While he can sell to anyone without a record, Savage said he and staff now sometimes insist on running a background check on both the buyer and any companion.

"I don't go by the law," Savage said. "I go by my own tolerance of how I'm going to sleep at night."

The ATF's Schenken concurred.

"If they're suspicious of a sale, they are the type that will say, 'Nope, sorry, can't sell you a gun,' " he said.

Jim Kessler, policy director for Schumer, said yesterday that the figures on Braverman's suggest high numbers of straw purchasers. Of 4,954 federally licensed firearms dealers in Pennsylvania, Braverman's was one of six, and the only one in the state's west, to have 50 or more handguns recovered at crime scenes traced back to it as the point of sale in 1998.
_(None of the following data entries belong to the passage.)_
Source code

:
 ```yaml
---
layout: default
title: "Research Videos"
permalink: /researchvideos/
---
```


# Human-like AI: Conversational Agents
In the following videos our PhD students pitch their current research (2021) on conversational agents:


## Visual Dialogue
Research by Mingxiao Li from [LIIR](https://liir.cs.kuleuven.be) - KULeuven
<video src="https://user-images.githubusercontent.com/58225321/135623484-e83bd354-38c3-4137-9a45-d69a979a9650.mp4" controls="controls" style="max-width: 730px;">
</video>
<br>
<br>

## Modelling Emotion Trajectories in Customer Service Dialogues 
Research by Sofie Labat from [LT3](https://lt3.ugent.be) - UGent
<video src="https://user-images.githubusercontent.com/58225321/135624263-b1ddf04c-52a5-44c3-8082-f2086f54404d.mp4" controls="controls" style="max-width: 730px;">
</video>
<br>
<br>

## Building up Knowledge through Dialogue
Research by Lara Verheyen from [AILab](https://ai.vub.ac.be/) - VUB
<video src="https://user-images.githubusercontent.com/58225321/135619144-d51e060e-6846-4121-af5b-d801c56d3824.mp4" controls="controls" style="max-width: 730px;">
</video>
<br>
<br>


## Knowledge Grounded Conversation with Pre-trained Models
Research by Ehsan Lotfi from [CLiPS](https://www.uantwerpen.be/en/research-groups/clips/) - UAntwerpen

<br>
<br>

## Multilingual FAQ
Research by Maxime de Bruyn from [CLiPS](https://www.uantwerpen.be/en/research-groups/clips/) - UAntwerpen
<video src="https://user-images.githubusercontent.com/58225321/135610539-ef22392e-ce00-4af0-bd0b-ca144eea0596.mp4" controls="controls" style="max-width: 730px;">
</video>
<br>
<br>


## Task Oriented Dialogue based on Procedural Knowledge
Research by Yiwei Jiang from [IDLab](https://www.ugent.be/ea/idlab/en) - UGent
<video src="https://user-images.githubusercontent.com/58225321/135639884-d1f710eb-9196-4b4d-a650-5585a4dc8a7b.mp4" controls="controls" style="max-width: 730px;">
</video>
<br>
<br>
Kessler said 61 guns were traced to Braverman's in 1998, 71 in 1997 and 39 in 1996. Of the 171 guns traced to Braverman over the three-year period, Kessler said, only 37 were found in the possession of the original purchaser when a crime was committed.

"When you put the facts together ... it's a very strong indication that there is gun traffic emanating from that store. That is not to say the store is responsible," Kessler said.

Savage said that, in fact, he has gone out of his way to try to avoid selling in any instance he thought a gun buyer might be a problem.

Since Wilkinsburg fell on difficult times, changing the clientele that once bought mostly sporting goods from Savage, he has considered moving the store.

"I'm 64," Savage said. "I don't think I want to start again. There are many locales now that don't want a gun shop to locate there. I'd like to move. I don't know where I would want to go."